David: Among other tricks which can be played with SSH tunnels (for
good or ill, just the facts) are that if you set up your external host
to do "GatewayPorts yes" and open its firewall, you could accidentally
(or intentionally, from your ITSec groups' point of view) allow anyone
in the world to connect to your external host and traverse your SSH
tunnel, in reverse, to the inside of your corporate LAN.

"Security risk" is always a subjective decision made by your IT Security
group based on your organizations' priorities, assets, data, etc -- but
my guess would be that if they feel it's a risk, it's probably due to
your potential to bypass corporate firewalls for incoming traffic.

David M. Kaplan wrote:
> Hi,
> My IT department is really heavy on security. From outside the
> building, they have a rather complex system setup so that you can get
> around the firewall and ssh into a single machine. From there, you have
> to ssh into the machine you want to use.

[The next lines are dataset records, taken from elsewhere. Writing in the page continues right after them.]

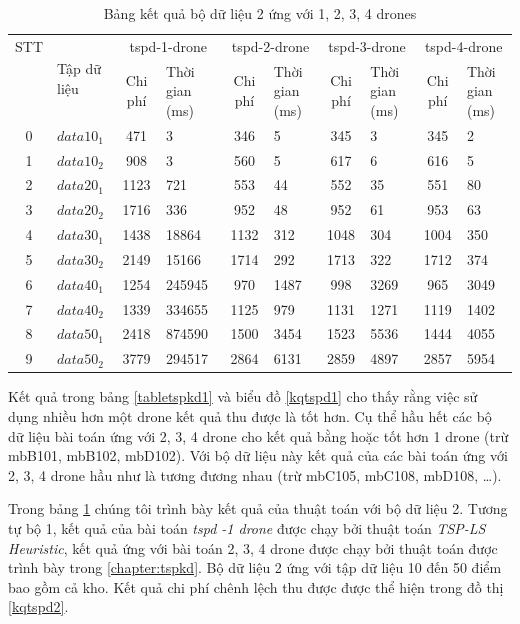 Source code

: \documentclass[a4paper,12pt]{report}
\begin{document}
\footnotesize
\begin{longtable}{|c|l|c|p{1.5cm}|c|p{1cm}|c|p{1cm}|c|p{1cm}|}
\caption{Bảng kết quả bộ dữ liệu 2 ứng với 1, 2, 3, 4 drones}
\label{tabletspkd2}\\ 
\toprule
STT&\multirow{2}{*}{Tập dữ liệu} & \multicolumn{2}{c|}{tspd-1-drone } &\multicolumn{2}{c|}{tspd-2-drone } &\multicolumn{2}{c|}{tspd-3-drone }&\multicolumn{2}{c|}{tspd-4-drone } \\
\cline{3-10} 
&&Chi phí &Thời gian (ms)&Chi phí &Thời gian (ms)&Chi phí &Thời gian (ms)&Chi phí &Thời gian (ms)\\
\midrule
\toprule
0&$data 10_1$&471& 3
&346& 5
&345& 3
&345& 2\\
\hline
1&$data 10_2$&908& 3
&560& 5
&617& 6
&616& 5 \\
\hline
2&$data 20_1$&1123& 721
&553& 44
&552& 35
&551& 80\\
\hline
3&$data 20_2$&1716&  336
&952& 48
&952& 61
&953& 63 \\
\hline
4&$data 30_1$&1438& 18864
&1132& 312
&1048& 304
&1004& 350 \\
\hline
5&$data 30_2$&2149& 15166
&1714& 292
&1713& 322
&1712& 374 \\
\hline

6&$data 40_1$&1254& 245945
&970& 1487
&998&  3269
&965& 3049 \\
\hline
7&$data 40_2$&1339& 334655
&1125& 979
&1131& 1271
&1119 &1402 \\
\hline

8&$data 50_1$&2418& 874590
&1500& 3454
&1523& 5536
&1444& 4055 \\
\hline

9&$data 50_2$ & 3779 & 294517
& 2864 &6131
&2859 &4897
&2857 &5954 \\
\hline





\end{longtable}
\normalsize
Kết quả trong bảng \ref{tabletspkd1} và biểu đồ \ref{kqtspd1} cho thấy rằng việc sử dụng nhiều hơn một drone kết quả thu được là tốt hơn. Cụ thể hầu hết các bộ dữ liệu bài toán ứng với 2, 3, 4 drone cho kết quả bằng hoặc tốt hơn 1 drone (trừ mbB101, mbB102, mbD102). Với bộ dữ liệu này kết quả của các bài toán ứng với 2, 3, 4 drone hầu như là tương đương nhau (trừ mbC105, mbC108, mbD108, \dots).

Trong bảng \ref{tabletspkd2} chúng tôi trình bày kết quả của thuật toán với bộ dữ liệu 2. Tương tự bộ 1, kết quả của bài toán \textit{tspd -1 drone } được chạy bởi thuật toán \textit{TSP-LS Heuristic}, kết quả ứng với bài toán 2, 3, 4 drone được chạy bởi thuật toán được trình bày trong \ref{chapter:tspkd}. Bộ dữ liệu 2 ứng với tập dữ liệu 10 đến 50 điểm bao gồm cả kho. Kết quả chi phí chênh lệch thu được được thể hiện trong đồ thị \ref{kqtspd2}.\\
\end{document}
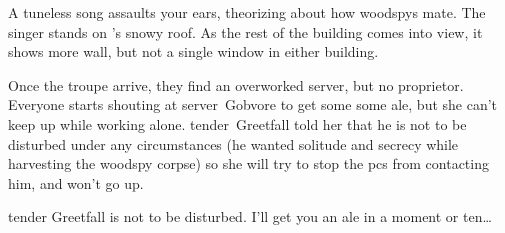 \documentclass[10pt,twoside]{book}
\begin{document}


\begin{boxtext}
  A tuneless song assaults your ears, theorizing about how \glspl{woodspy} mate.
  The singer stands on 's
  \ifnum{} snowy \fi
  roof.
  As the rest of the building comes into view, it shows more wall, but not a single window in either building.
\end{boxtext}

Once the troupe arrive, they find an overworked \gls{server}, but no proprietor.
Everyone starts shouting at \gls{server}~Gobvore to get some some ale, but she can't keep up while working alone.
\Gls{tender}~Greetfall told her that he is not to be disturbed under any circumstances (he wanted solitude and secrecy while \gls{harvesting} the \gls{woodspy} corpse) so she will try to stop the \glspl{pc} from contacting him, and won't go up.

\begin{speechtext}
  \Gls{tender} Greetfall is not to be disturbed.
  I'll get you an ale in a moment or ten\ldots
\end{speechtext}

\end{document}
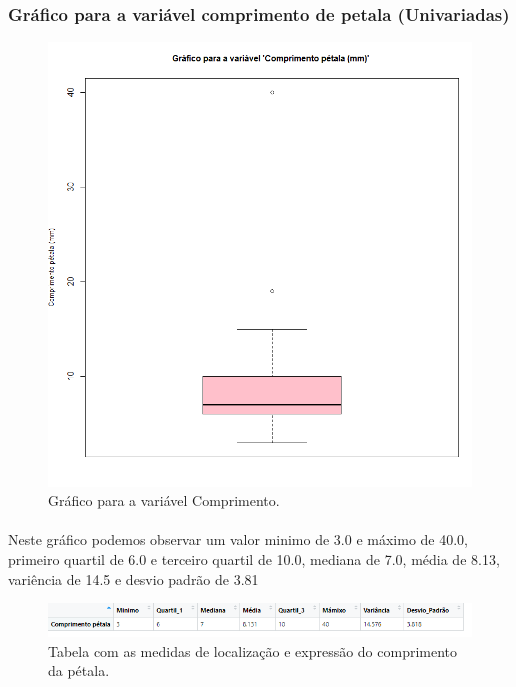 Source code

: \documentclass{article}
\begin{document}
\subsubsection{Gráfico para a variável comprimento de petala (Univariadas)}
\begin{figure}[h]
       \centering %
        \includegraphics[scale=0.6]{gráfico comprimento pétala.png}
       \caption{Gráfico para a variável Comprimento.}
       \label{fig:logo}
    \end{figure}

\paragraph{}Neste gráfico podemos observar um valor minimo de 3.0 e máximo de 40.0, primeiro quartil de 6.0 e terceiro quartil de 10.0, mediana de 7.0, média de 8.13, variência de 14.5 e desvio padrão de 3.81

\begin{figure}[h]
       \centering %
        \includegraphics[scale=0.8]{tabela_compriento.png}
       \caption{Tabela com as medidas de localização e expressão do comprimento da pétala.}
       \label{fig:logo}
    \end{figure}
    
\end{document}
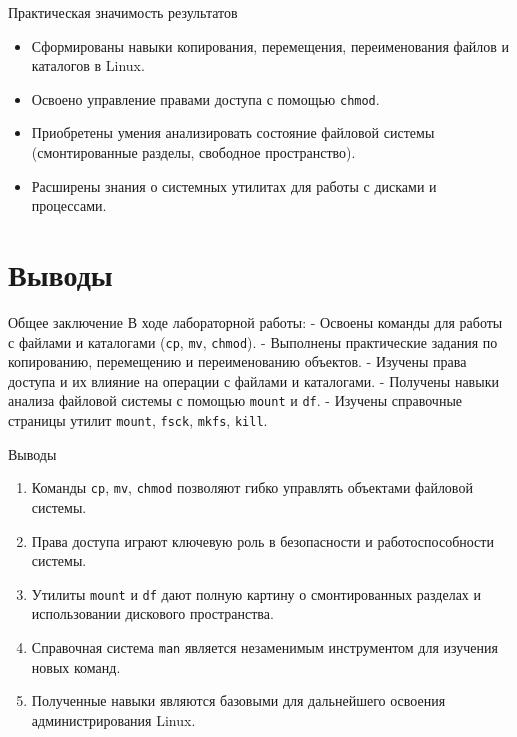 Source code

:\documentclass[
  ignorenonframetext,
  aspectratio=169,
  russian,
  aspectratio=169]{beamer}
\providecommand{\tightlist}{%
  \setlength{\itemsep}{0pt}\setlength{\parskip}{0pt}}
\begin{document}
\begin{frame}[fragile]{Практическая значимость результатов}
\protect{}\label{ux43fux440ux430ux43aux442ux438ux447ux435ux441ux43aux430ux44f-ux437ux43dux430ux447ux438ux43cux43eux441ux442ux44c-ux440ux435ux437ux443ux43bux44cux442ux430ux442ux43eux432}
\begin{itemize}[<+->]
\tightlist
\item
  Сформированы навыки копирования, перемещения, переименования файлов и
  каталогов в Linux.
\item
  Освоено управление правами доступа с помощью \texttt{chmod}.
\item
  Приобретены умения анализировать состояние файловой системы
  (смонтированные разделы, свободное пространство).
\item
  Расширены знания о системных утилитах для работы с дисками и
  процессами.
\end{itemize}
\end{frame}

\section{Выводы}\label{ux432ux44bux432ux43eux434ux44b}

\begin{frame}[fragile]{Общее заключение}
\protect{}\label{ux43eux431ux449ux435ux435-ux437ux430ux43aux43bux44eux447ux435ux43dux438ux435}
В ходе лабораторной работы: - Освоены команды для работы с файлами и
каталогами (\texttt{cp}, \texttt{mv}, \texttt{chmod}). - Выполнены
практические задания по копированию, перемещению и переименованию
объектов. - Изучены права доступа и их влияние на операции с файлами и
каталогами. - Получены навыки анализа файловой системы с помощью
\texttt{mount} и \texttt{df}. - Изучены справочные страницы утилит
\texttt{mount}, \texttt{fsck}, \texttt{mkfs}, \texttt{kill}.
\end{frame}

\begin{frame}[fragile]{Выводы}
\protect{}\label{ux432ux44bux432ux43eux434ux44b-1}
\begin{enumerate}[<+->]
\tightlist
\item
  Команды \texttt{cp}, \texttt{mv}, \texttt{chmod} позволяют гибко
  управлять объектами файловой системы.
\item
  Права доступа играют ключевую роль в безопасности и работоспособности
  системы.
\item
  Утилиты \texttt{mount} и \texttt{df} дают полную картину о
  смонтированных разделах и использовании дискового пространства.
\item
  Справочная система \texttt{man} является незаменимым инструментом для
  изучения новых команд.
\item
  Полученные навыки являются базовыми для дальнейшего освоения
  администрирования Linux.
\end{enumerate}
\end{frame}
\end{document}
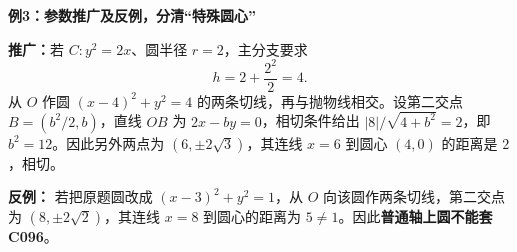 \clearpage
\begin{examplebox}
\textbf{例3：参数推广及反例，分清“特殊圆心”}

\textbf{推广：}若 $C:y^2=2x$、圆半径 $r=2$，主分支要求
\[
h=2+\frac{2^2}{2}=4.
\]
从 $O$ 作圆 $(x-4)^2+y^2=4$ 的两条切线，再与抛物线相交。设第二交点 $B=(b^2/2,b)$，直线 $OB$ 为 $2x-by=0$，相切条件给出 $|8|/\sqrt{4+b^2}=2$，即 $b^2=12$。因此另外两点为 $(6,\pm2\sqrt3)$，其连线 $x=6$ 到圆心 $(4,0)$ 的距离是 $2$，相切。

\medskip
\textbf{反例：} 若把原题圆改成 $(x-3)^2+y^2=1$，从 $O$ 向该圆作两条切线，第二交点为 $(8,\pm2\sqrt2)$，其连线 $x=8$ 到圆心的距离为 $5\ne1$。因此\textbf{普通轴上圆不能套 C096}。
\begin{center}

\end{center}
\end{examplebox}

> To simplify things, I have been using a tunnel to hop from my machine
> directly (through the tunnel) to the machine I want to use in the
> building. This has worked fine until a couple of days ago when IT
> decided to prohibit tunneling for "security reasons" (attempting to use
> the tunnel now responds with "channel 3: open failed: administratively
> prohibited: open failed"). This has made it almost impossible to work
> with the system.
> What I am wondering is exactly what "security risk" does an ssh tunnel
> pose? I thought you used an ssh tunnel to enhance security, not the
> other way around. Can someone give me a reason why it is a risk to
> leave this open or give me good arguments that I can forward to IT for
> why they should not prohibit tunneling?